Résumé de la communication

On peut affirmer sans crainte que la psychologie connait un essor remarquable au cours de la seconde moitié du 19e, notamment en pays de langue allemande. L'une des orientations qui fixent le développement de la psychologie moderne apparaît dès lors en Allemagne avec Wundt et la psychophysique. Considéré comme le « père de la psychologie expérimentale », Wundt définit, dans Principes de psychologie physiologique (1874), la psychologie comme l'étude de la conscience (ou des phénomènes mentaux) au moyen des méthodes de l'introspection et de la physiologie expérimentale. Une seconde orientation en psychologie se constitue en parallèle aux recherches allemandes en Autriche avec les travaux de Franz Brentano. La méthode empirique proposée par Brentano dès Psychologie du point de vue empirique (1874) consiste à analyser de façon strictement descriptive les phénomènes mentaux, laissant ainsi de côté toutes considérations d'ordre physiologique ou expérimental. La priorité accordée par Brentano à l'approche descriptive reflète moins une opposition aux recherches expérimentales en psychologie qu'une tentative de fournir, entre autres, un fondement conceptuel à cette dernière.

Nous nous proposons de présenter dans le cadre de cette communication les principes de la psychologie descriptive de Brentano, ce qui la distingue de la psychologie explicative et expérimentale ainsi que d'analyser les relations qui se nouent entre ces deux approches au sein de la philosophie brentanienne.

Résumé du colloque

Nous nous souvenons tous de cette phrase assassine qui clôturait les Thèses sur Feuerbach de Marx et Engels : « Les philosophes n’ont fait qu’interpréter le monde de différentes manières, ce qui importe, c’est de le transformer. » Loin d’en entériner d’emblée le constat, la Société de Philosophie du Québec (SPQ) voudrait plutôt, pour son Congrès 2013, convier les philosophes de tous horizons à réfléchir et échanger sur la manière dont la philosophie a, de tous temps, compris son efficace sur le monde. Que le moteur de l’acte de philosopher soit de transformer celui qui en est l’auteur, celui à qui il s’adresse ou encore l’objet qu’il se donne, on ne saurait douter que la philosophie même lorsqu’elle interprète le monde, cherche toujours à le transformer, lui ou ses habitants. À moins, bien sûr, que la philosophie ne soit que le reflet des changements qui s’opèrent dans le monde dont elle est issue…

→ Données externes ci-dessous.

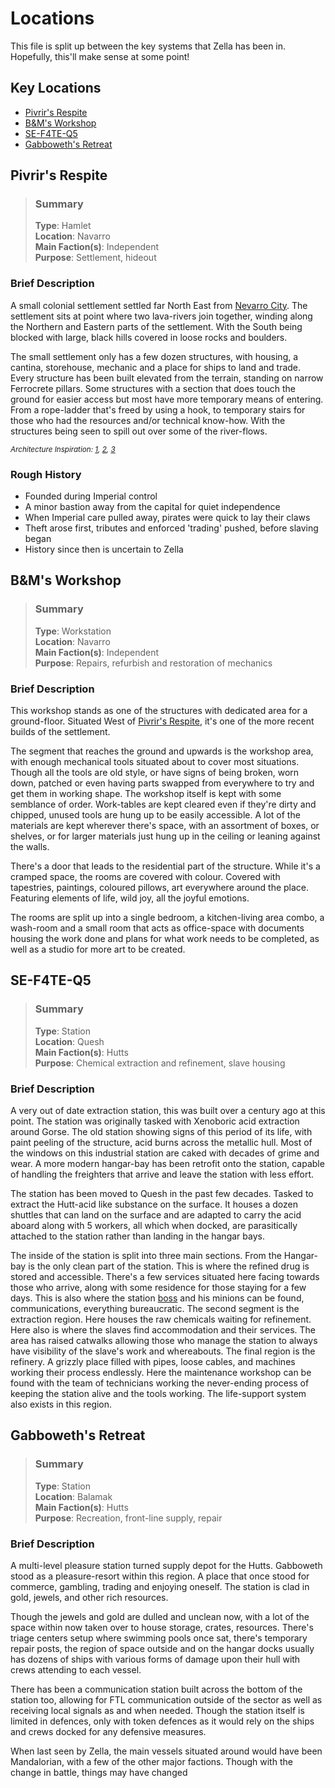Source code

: # Locations

This file is split up between the key systems that Zella has been in. Hopefully, this'll make sense at some point!

## Key Locations

- [Pivrir's Respite](#pivrirs-respite)
- [B&M's Workshop](#bms-workshop)
- [SE-F4TE-Q5](#se-f4te-q5)
- [Gabboweth's Retreat](#gabboweths-retreat)

## Pivrir's Respite

> ### Summary <Pivrir>
>
> **Type**: Hamlet<br>
> **Location**: Navarro<br>
> **Main Faction(s)**: Independent<br>
> **Purpose**: Settlement, hideout<br>

### Brief Description <Pivrir>

A small colonial settlement settled far North East from [Nevarro City](https://starwars.fandom.com/wiki/Nevarro_City "Wookiepedia"). The settlement sits at point where two lava-rivers join together, winding along the Northern and Eastern parts of the settlement. With the South being blocked with large, black hills covered in loose rocks and boulders.

The small settlement only has a few dozen structures, with housing, a cantina, storehouse, mechanic and a place for ships to land and trade. Every structure has been built elevated from the terrain, standing on narrow Ferrocrete pillars. Some structures with a section that does touch the ground for easier access but most have more temporary means of entering. From a rope-ladder that's freed by using a hook, to temporary stairs for those who had the resources and/or technical know-how. With the structures being seen to spill out over some of the river-flows.

<sub>*Architecture Inspiration: [1](https://cdn.thespaces.com/wp-content/uploads/2018/10/Paris-property-utopie-marc-held-gif-yvette.jpg), [2](http://news.bbc.co.uk/nol/shared/spl/hi/pop_ups/06/africa_enl_1146054429/img/1.jpg), [3](https://www.houspect.com.au/nt/wp-content/uploads/sites/5/2015/08/bigstock-Fishing-Village-With-Wooden-Ho-389032831.jpg)*</sub>

### Rough History <Pivrir>

- Founded during Imperial control
- A minor bastion away from the capital for quiet independence
- When Imperial care pulled away, pirates were quick to lay their claws
- Theft arose first, tributes and enforced 'trading' pushed, before slaving began
- History since then is uncertain to Zella

## B&M's Workshop

> ### Summary <BM>
>
> **Type**: Workstation<br>
> **Location**: Navarro<br>
> **Main Faction(s)**: Independent<br>
> **Purpose**: Repairs, refurbish and restoration of mechanics<br>

### Brief Description <BM>

This workshop stands as one of the structures with dedicated area for a ground-floor. Situated West of [Pivrir's Respite](#pivrirs-respite), it's one of the more recent builds of the settlement.

The segment that reaches the ground and upwards is the workshop area, with enough mechanical tools situated about to cover most situations. Though all the tools are old style, or have signs of being broken, worn down, patched or even having parts swapped from everywhere to try and get them in working shape. The workshop itself is kept with some semblance of order. Work-tables are kept cleared even if they're dirty and chipped, unused tools are hung up to be easily accessible. A lot of the materials are kept wherever there's space, with an assortment of boxes, or shelves, or for larger materials just hung up in the ceiling or leaning against the walls.

There's a door that leads to the residential part of the structure. While it's a cramped space, the rooms are covered with colour. Covered with tapestries, paintings, coloured pillows, art everywhere around the place. Featuring elements of life, wild joy, all the joyful emotions.

The rooms are split up into a single bedroom, a kitchen-living area combo, a wash-room and a small room that acts as office-space with documents housing the work done and plans for what work needs to be completed, as well as a studio for more art to be created.

## SE-F4TE-Q5

> ### Summary <Gabboweth>
>
> **Type**: Station<br>
> **Location**: Quesh<br>
> **Main Faction(s)**: Hutts<br>
> **Purpose**: Chemical extraction and refinement, slave housing<br>

### Brief Description <Gabboweth>

A very out of date extraction station, this was built over a century ago at this point. The station was originally tasked with Xenoboric acid extraction around Gorse. The old station showing signs of this period of its life, with paint peeling of the structure, acid burns across the metallic hull. Most of the windows on this industrial station are caked with decades of grime and wear. A more modern hangar-bay has been retrofit onto the station, capable of handling the freighters that arrive and leave the station with less effort.

The station has been moved to Quesh in the past few decades. Tasked to extract the Hutt-acid like substance on the surface. It houses a dozen shuttles that can land on the surface and are adapted to carry the acid aboard along with 5 workers, all which when docked, are parasitically attached to the station rather than landing in the hangar bays.

The inside of the station is split into three main sections. From the Hangar-bay is the only clean part of the station. This is where the refined drug is stored and accessible. There's a few services situated here facing towards those who arrive, along with some residence for those staying for a few days. This is also where the station [boss](People#borlic-snevzel) and his minions can be found, communications, everything bureaucratic. The second segment is the extraction region. Here houses the raw chemicals waiting for refinement. Here also is where the slaves find accommodation and their services. The area has raised catwalks allowing those who manage the station to always have visibility of the slave's work and whereabouts. The final region is the refinery. A grizzly place filled with pipes, loose cables, and machines working their process endlessly. Here the maintenance workshop can be found with the team of technicians working the never-ending process of keeping the station alive and the tools working. The life-support system also exists in this region.

## Gabboweth's Retreat

> ### Summary <Gabboweth>
>
> **Type**: Station<br>
> **Location**: Balamak<br>
> **Main Faction(s)**: Hutts<br>
> **Purpose**: Recreation, front-line supply, repair<br>

### Brief Description <Gabboweth>

A multi-level pleasure station turned supply depot for the Hutts. Gabboweth stood as a pleasure-resort within this region. A place that once stood for commerce, gambling, trading and enjoying oneself. The station is clad in gold, jewels, and other rich resources.

Though the jewels and gold are dulled and unclean now, with a lot of the space within now taken over to house storage, crates, resources. There's triage centers setup where swimming pools once sat, there's temporary repair posts, the region of space outside and on the hangar docks usually has dozens of ships with various forms of damage upon their hull with crews attending to each vessel.

There has been a communication station built across the bottom of the station too, allowing for FTL communication outside of the sector as well as receiving local signals as and when needed. Though the station itself is limited in defences, only with token defences as it would rely on the ships and crews docked for any defensive measures.

When last seen by Zella, the main vessels situated around would have been Mandalorian, with a few of the other major factions. Though with the change in battle, things may have changed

S’agit-il, comme dans le cas des tentatives qui visent à définir la « vie bonne », de fournir les conditions de possibilité d’une maîtrise ou d’une production de soi, alors la philosophie se donne comme remède, hygiène, exercice ou démarche créatrice. Pour les philosophies qui prennent pour objet les pratiques sociales et les normes sur lesquelles elles s’articulent, c’est leur propre teneur théorique qui prend valeur de praxis dans un effort pour « changer la façon commune de penser » (Denis Diderot). Ainsi, qu’elle demeure purement critique ou qu’elle se donne pour fondatrice de normes nouvelles, la philosophie, toujours, cherche à atteindre les institutions qui fabriquent le sujet ou qui structurent ses relations au monde ou aux autres et d’en ébranler la légitimité.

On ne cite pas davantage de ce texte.